__What you have to do__
Once you find the line with "## 4.2.1 报文主体和实体" in the entries below, return exactly every line from it through the line with "- 多部分集合的每个部分类型".

__Data__
=======

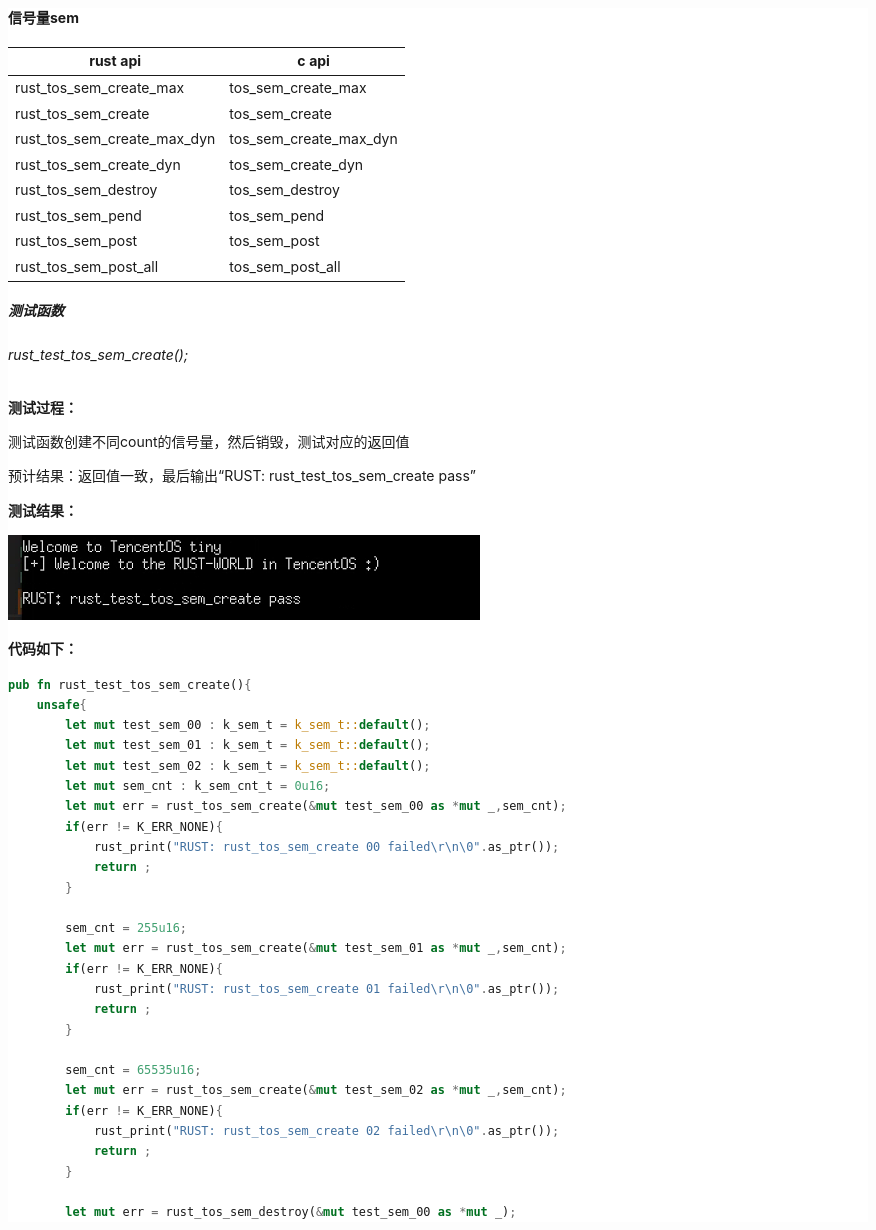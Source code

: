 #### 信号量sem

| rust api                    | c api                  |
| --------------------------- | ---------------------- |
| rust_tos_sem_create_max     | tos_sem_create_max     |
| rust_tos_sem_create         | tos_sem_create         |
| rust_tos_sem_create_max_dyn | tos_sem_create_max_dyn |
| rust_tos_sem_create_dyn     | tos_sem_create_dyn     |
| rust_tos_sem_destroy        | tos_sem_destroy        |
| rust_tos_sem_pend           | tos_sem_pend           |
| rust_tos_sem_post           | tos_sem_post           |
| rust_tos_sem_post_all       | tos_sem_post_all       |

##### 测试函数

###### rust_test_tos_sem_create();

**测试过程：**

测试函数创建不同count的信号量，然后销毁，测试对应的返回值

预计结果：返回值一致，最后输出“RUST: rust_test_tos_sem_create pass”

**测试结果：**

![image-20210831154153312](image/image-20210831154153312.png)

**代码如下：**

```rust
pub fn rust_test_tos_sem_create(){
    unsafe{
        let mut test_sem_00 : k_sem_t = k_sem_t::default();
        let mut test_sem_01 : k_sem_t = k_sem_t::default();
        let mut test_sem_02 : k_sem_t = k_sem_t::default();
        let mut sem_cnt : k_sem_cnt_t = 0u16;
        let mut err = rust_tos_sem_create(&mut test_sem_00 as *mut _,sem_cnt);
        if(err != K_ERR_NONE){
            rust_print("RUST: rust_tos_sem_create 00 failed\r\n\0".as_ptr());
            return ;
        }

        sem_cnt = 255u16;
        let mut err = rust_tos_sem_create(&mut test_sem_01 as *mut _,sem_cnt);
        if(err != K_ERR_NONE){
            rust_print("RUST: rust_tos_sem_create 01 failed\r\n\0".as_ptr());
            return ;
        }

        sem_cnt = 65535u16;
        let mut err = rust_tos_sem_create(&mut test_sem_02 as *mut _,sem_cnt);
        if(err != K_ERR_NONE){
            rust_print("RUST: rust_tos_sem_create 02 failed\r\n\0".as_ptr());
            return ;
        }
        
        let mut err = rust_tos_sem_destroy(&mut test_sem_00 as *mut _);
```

=======

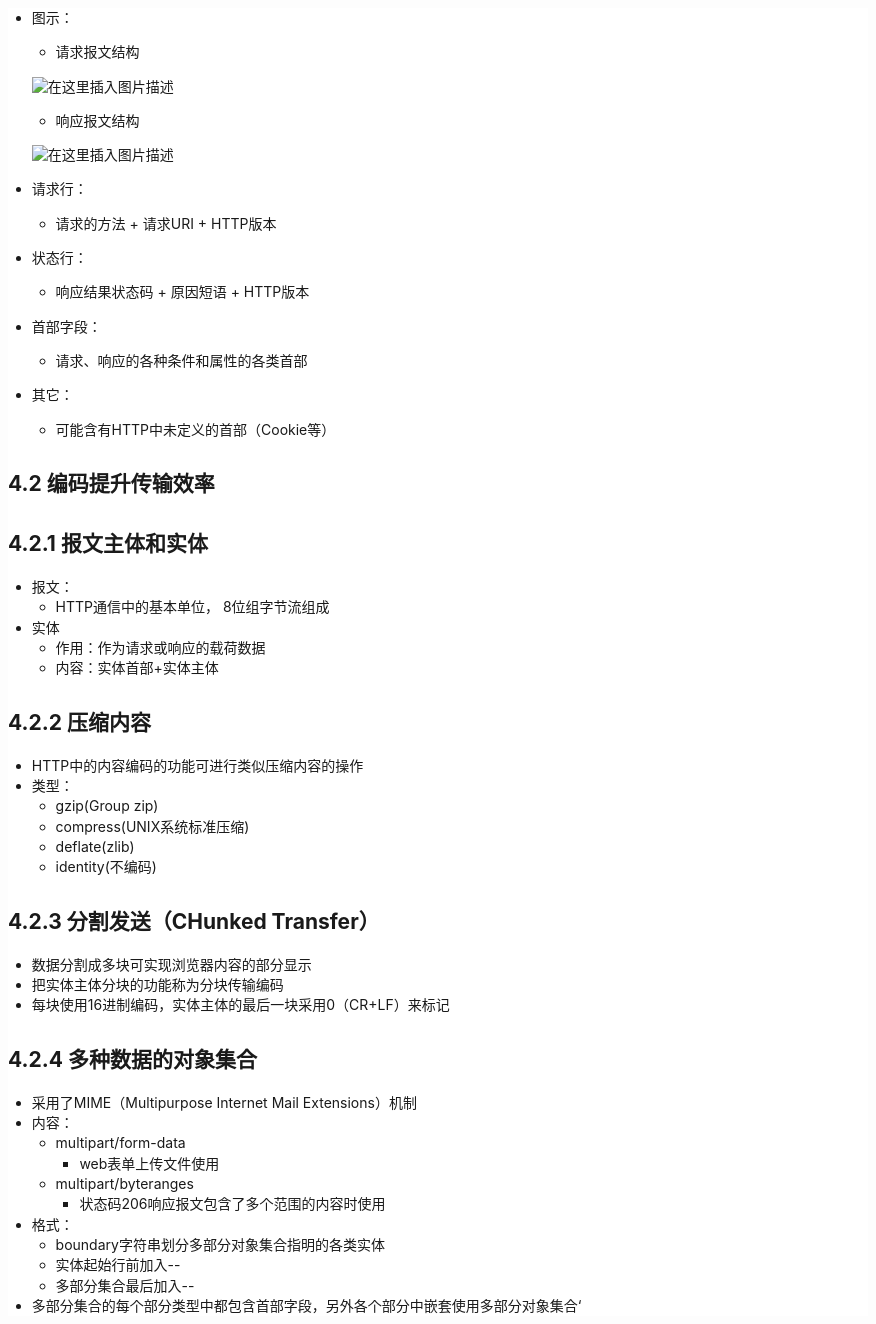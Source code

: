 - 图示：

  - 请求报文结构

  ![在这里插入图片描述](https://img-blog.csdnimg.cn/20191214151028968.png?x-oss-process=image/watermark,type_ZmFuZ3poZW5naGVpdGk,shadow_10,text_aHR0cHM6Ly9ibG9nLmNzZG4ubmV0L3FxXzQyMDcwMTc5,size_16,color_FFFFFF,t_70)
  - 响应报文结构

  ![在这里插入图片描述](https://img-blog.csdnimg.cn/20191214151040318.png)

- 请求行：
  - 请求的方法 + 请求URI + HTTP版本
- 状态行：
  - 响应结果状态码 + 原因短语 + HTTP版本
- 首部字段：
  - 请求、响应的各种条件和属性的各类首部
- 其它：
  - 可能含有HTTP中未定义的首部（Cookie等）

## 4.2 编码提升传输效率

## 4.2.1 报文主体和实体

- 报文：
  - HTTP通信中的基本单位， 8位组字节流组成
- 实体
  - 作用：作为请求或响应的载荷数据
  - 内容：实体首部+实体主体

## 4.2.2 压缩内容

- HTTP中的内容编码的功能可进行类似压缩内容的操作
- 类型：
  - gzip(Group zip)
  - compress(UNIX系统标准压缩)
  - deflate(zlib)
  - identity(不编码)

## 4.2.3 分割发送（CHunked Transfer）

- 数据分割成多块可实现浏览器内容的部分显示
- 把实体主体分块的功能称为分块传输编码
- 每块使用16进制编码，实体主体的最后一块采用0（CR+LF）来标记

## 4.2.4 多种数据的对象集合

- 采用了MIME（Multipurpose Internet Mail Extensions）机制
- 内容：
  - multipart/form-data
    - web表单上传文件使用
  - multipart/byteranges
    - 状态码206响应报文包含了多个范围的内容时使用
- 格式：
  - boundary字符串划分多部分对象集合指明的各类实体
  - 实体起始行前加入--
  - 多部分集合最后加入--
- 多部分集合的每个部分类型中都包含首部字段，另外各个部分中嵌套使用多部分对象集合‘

=======

__Result of this exercise__
## 4.2.1 报文主体和实体

- 报文：
  - HTTP通信中的基本单位， 8位组字节流组成
- 实体
  - 作用：作为请求或响应的载荷数据
  - 内容：实体首部+实体主体

## 4.2.2 压缩内容

- HTTP中的内容编码的功能可进行类似压缩内容的操作
- 类型：
  - gzip(Group zip)
  - compress(UNIX系统标准压缩)
  - deflate(zlib)
  - identity(不编码)

## 4.2.3 分割发送（CHunked Transfer）

- 数据分割成多块可实现浏览器内容的部分显示
- 把实体主体分块的功能称为分块传输编码
- 每块使用16进制编码，实体主体的最后一块采用0（CR+LF）来标记

## 4.2.4 多种数据的对象集合

- 采用了MIME（Multipurpose Internet Mail Extensions）机制
- 内容：
  - multipart/form-data
    - web表单上传文件使用
  - multipart/byteranges
    - 状态码206响应报文包含了多个范围的内容时使用
- 格式：
  - boundary字符串划分多部分对象集合指明的各类实体
  - 实体起始行前加入--
  - 多部分集合最后加入--
- 多部分集合的每个部分类型中都包含首部字段，另外各个部分中嵌套使用多部分对象集合‘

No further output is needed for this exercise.